Records provided START

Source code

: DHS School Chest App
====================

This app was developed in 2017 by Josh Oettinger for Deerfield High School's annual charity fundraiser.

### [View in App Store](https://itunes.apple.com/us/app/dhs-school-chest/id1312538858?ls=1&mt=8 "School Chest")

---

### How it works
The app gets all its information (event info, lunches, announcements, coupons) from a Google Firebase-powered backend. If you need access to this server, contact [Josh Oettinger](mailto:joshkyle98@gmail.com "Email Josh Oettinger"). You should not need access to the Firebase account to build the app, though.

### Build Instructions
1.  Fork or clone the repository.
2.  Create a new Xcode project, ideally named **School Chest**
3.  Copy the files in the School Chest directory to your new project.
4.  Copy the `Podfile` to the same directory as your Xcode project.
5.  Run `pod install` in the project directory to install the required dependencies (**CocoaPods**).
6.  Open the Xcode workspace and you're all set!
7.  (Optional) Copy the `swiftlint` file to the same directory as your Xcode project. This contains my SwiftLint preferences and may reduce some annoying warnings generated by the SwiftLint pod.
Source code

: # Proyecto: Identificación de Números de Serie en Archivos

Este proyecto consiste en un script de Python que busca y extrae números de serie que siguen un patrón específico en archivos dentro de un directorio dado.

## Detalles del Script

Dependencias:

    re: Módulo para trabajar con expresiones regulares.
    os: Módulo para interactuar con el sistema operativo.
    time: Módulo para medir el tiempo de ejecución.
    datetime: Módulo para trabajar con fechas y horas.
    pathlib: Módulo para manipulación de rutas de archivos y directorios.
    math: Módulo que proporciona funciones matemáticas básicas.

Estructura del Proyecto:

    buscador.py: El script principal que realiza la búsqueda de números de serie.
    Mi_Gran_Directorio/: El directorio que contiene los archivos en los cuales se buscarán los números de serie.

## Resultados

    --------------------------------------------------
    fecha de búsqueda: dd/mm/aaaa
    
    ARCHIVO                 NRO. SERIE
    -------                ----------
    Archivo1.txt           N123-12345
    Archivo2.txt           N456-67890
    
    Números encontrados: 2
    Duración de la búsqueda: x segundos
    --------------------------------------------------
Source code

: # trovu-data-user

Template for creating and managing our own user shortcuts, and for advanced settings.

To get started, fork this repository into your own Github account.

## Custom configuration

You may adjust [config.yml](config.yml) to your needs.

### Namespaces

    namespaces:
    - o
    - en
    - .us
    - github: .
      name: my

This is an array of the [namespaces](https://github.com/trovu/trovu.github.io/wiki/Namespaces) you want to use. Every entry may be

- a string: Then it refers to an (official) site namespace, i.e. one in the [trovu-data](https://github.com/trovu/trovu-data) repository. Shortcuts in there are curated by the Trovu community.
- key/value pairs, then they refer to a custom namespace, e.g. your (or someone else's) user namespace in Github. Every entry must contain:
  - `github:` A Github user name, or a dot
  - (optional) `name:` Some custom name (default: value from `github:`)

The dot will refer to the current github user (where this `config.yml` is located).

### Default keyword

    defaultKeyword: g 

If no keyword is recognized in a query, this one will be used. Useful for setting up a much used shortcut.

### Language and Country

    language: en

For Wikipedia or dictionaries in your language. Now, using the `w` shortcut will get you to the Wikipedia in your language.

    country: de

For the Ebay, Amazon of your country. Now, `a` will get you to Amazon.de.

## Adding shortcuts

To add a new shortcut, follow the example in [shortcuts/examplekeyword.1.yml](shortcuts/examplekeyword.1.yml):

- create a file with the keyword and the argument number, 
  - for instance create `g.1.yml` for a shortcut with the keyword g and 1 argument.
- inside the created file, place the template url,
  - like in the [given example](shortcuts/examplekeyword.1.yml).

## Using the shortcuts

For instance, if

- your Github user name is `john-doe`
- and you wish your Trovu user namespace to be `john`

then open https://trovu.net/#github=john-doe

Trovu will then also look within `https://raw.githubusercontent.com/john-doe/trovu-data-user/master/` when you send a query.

Records provided END

_Task to complete:_
Retype the entries exactly; leave nothing out.

_Problem solution:_
Source code

: DHS School Chest App
====================

This app was developed in 2017 by Josh Oettinger for Deerfield High School's annual charity fundraiser.

### [View in App Store](https://itunes.apple.com/us/app/dhs-school-chest/id1312538858?ls=1&mt=8 "School Chest")

---

### How it works
The app gets all its information (event info, lunches, announcements, coupons) from a Google Firebase-powered backend. If you need access to this server, contact [Josh Oettinger](mailto:joshkyle98@gmail.com "Email Josh Oettinger"). You should not need access to the Firebase account to build the app, though.

### Build Instructions
1.  Fork or clone the repository.
2.  Create a new Xcode project, ideally named **School Chest**
3.  Copy the files in the School Chest directory to your new project.
4.  Copy the `Podfile` to the same directory as your Xcode project.
5.  Run `pod install` in the project directory to install the required dependencies (**CocoaPods**).
6.  Open the Xcode workspace and you're all set!
7.  (Optional) Copy the `swiftlint` file to the same directory as your Xcode project. This contains my SwiftLint preferences and may reduce some annoying warnings generated by the SwiftLint pod.
Source code

: # Proyecto: Identificación de Números de Serie en Archivos

Este proyecto consiste en un script de Python que busca y extrae números de serie que siguen un patrón específico en archivos dentro de un directorio dado.

## Detalles del Script

Dependencias:

    re: Módulo para trabajar con expresiones regulares.
    os: Módulo para interactuar con el sistema operativo.
    time: Módulo para medir el tiempo de ejecución.
    datetime: Módulo para trabajar con fechas y horas.
    pathlib: Módulo para manipulación de rutas de archivos y directorios.
    math: Módulo que proporciona funciones matemáticas básicas.

Estructura del Proyecto:

    buscador.py: El script principal que realiza la búsqueda de números de serie.
    Mi_Gran_Directorio/: El directorio que contiene los archivos en los cuales se buscarán los números de serie.

## Resultados

    --------------------------------------------------
    fecha de búsqueda: dd/mm/aaaa
    
    ARCHIVO                 NRO. SERIE
    -------                ----------
    Archivo1.txt           N123-12345
    Archivo2.txt           N456-67890
    
    Números encontrados: 2
    Duración de la búsqueda: x segundos
    --------------------------------------------------
Source code

: # trovu-data-user

Template for creating and managing our own user shortcuts, and for advanced settings.

To get started, fork this repository into your own Github account.

## Custom configuration

You may adjust [config.yml](config.yml) to your needs.

### Namespaces

    namespaces:
    - o
    - en
    - .us
    - github: .
      name: my

This is an array of the [namespaces](https://github.com/trovu/trovu.github.io/wiki/Namespaces) you want to use. Every entry may be

- a string: Then it refers to an (official) site namespace, i.e. one in the [trovu-data](https://github.com/trovu/trovu-data) repository. Shortcuts in there are curated by the Trovu community.
- key/value pairs, then they refer to a custom namespace, e.g. your (or someone else's) user namespace in Github. Every entry must contain:
  - `github:` A Github user name, or a dot
  - (optional) `name:` Some custom name (default: value from `github:`)

The dot will refer to the current github user (where this `config.yml` is located).

### Default keyword

    defaultKeyword: g 

If no keyword is recognized in a query, this one will be used. Useful for setting up a much used shortcut.

### Language and Country

    language: en

For Wikipedia or dictionaries in your language. Now, using the `w` shortcut will get you to the Wikipedia in your language.

    country: de

For the Ebay, Amazon of your country. Now, `a` will get you to Amazon.de.

## Adding shortcuts

To add a new shortcut, follow the example in [shortcuts/examplekeyword.1.yml](shortcuts/examplekeyword.1.yml):

- create a file with the keyword and the argument number, 
  - for instance create `g.1.yml` for a shortcut with the keyword g and 1 argument.
- inside the created file, place the template url,
  - like in the [given example](shortcuts/examplekeyword.1.yml).

## Using the shortcuts

For instance, if

- your Github user name is `john-doe`
- and you wish your Trovu user namespace to be `john`

then open https://trovu.net/#github=john-doe

Trovu will then also look within `https://raw.githubusercontent.com/john-doe/trovu-data-user/master/` when you send a query.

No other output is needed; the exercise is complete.